(INFORMATION Opens)

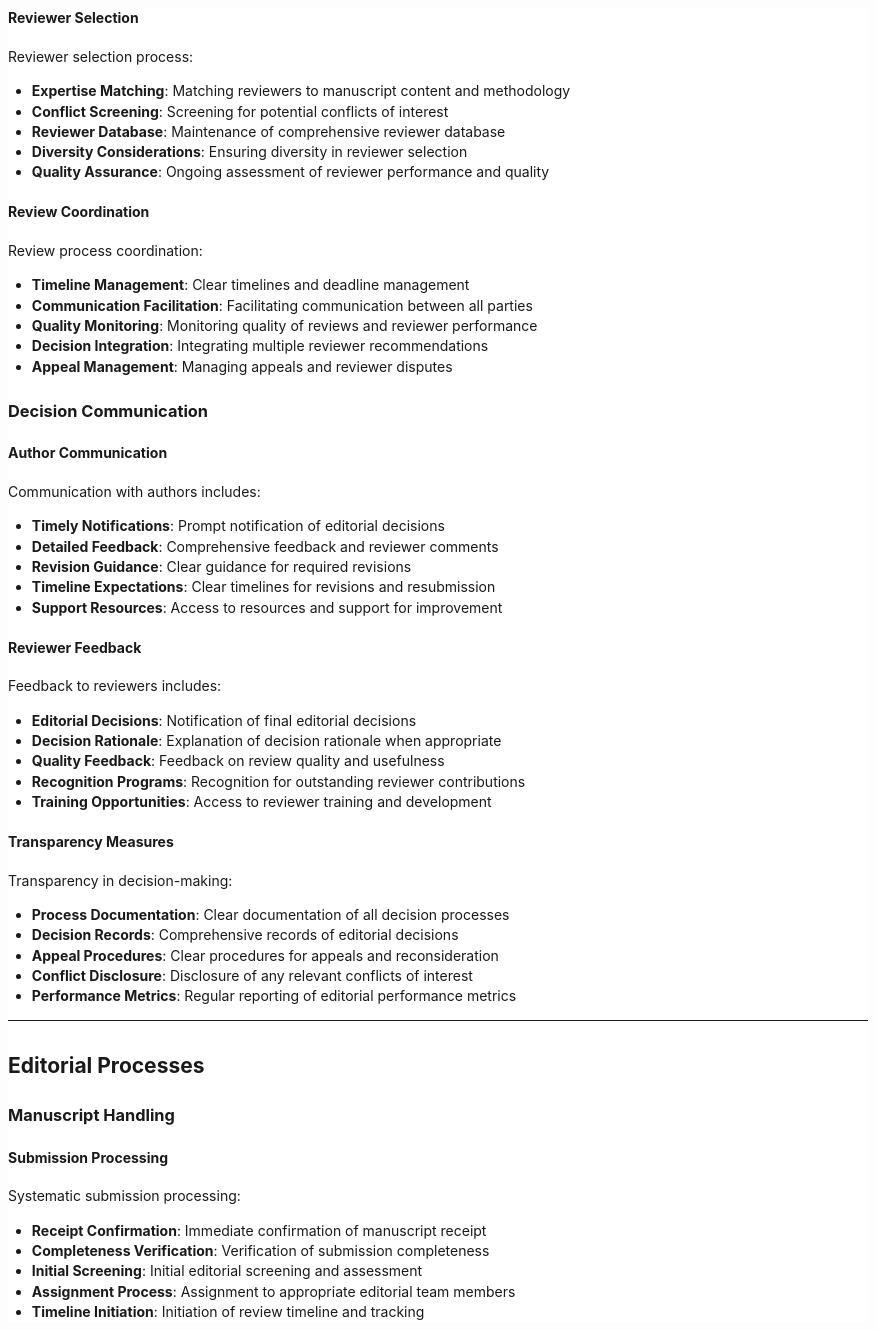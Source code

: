 #### Reviewer Selection
Reviewer selection process:
- **Expertise Matching**: Matching reviewers to manuscript content and methodology
- **Conflict Screening**: Screening for potential conflicts of interest
- **Reviewer Database**: Maintenance of comprehensive reviewer database
- **Diversity Considerations**: Ensuring diversity in reviewer selection
- **Quality Assurance**: Ongoing assessment of reviewer performance and quality

#### Review Coordination
Review process coordination:
- **Timeline Management**: Clear timelines and deadline management
- **Communication Facilitation**: Facilitating communication between all parties
- **Quality Monitoring**: Monitoring quality of reviews and reviewer performance
- **Decision Integration**: Integrating multiple reviewer recommendations
- **Appeal Management**: Managing appeals and reviewer disputes

### Decision Communication

#### Author Communication
Communication with authors includes:
- **Timely Notifications**: Prompt notification of editorial decisions
- **Detailed Feedback**: Comprehensive feedback and reviewer comments
- **Revision Guidance**: Clear guidance for required revisions
- **Timeline Expectations**: Clear timelines for revisions and resubmission
- **Support Resources**: Access to resources and support for improvement

#### Reviewer Feedback
Feedback to reviewers includes:
- **Editorial Decisions**: Notification of final editorial decisions
- **Decision Rationale**: Explanation of decision rationale when appropriate
- **Quality Feedback**: Feedback on review quality and usefulness
- **Recognition Programs**: Recognition for outstanding reviewer contributions
- **Training Opportunities**: Access to reviewer training and development

#### Transparency Measures
Transparency in decision-making:
- **Process Documentation**: Clear documentation of all decision processes
- **Decision Records**: Comprehensive records of editorial decisions
- **Appeal Procedures**: Clear procedures for appeals and reconsideration
- **Conflict Disclosure**: Disclosure of any relevant conflicts of interest
- **Performance Metrics**: Regular reporting of editorial performance metrics

---

## Editorial Processes

### Manuscript Handling

#### Submission Processing
Systematic submission processing:
- **Receipt Confirmation**: Immediate confirmation of manuscript receipt
- **Completeness Verification**: Verification of submission completeness
- **Initial Screening**: Initial editorial screening and assessment
- **Assignment Process**: Assignment to appropriate editorial team members
- **Timeline Initiation**: Initiation of review timeline and tracking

(INFORMATION Closes)

• **AIM OF THE EXERCISE**
Copy, word for word, the entries above from the first line to the line that holds "- **Conflict Screening**: Screening". Drop the pictures.

• **TASK OUTPUT**
Source code

: #### Reviewer Selection
Reviewer selection process:
- **Expertise Matching**: Matching reviewers to manuscript content and methodology
- **Conflict Screening**: Screening for potential conflicts of interest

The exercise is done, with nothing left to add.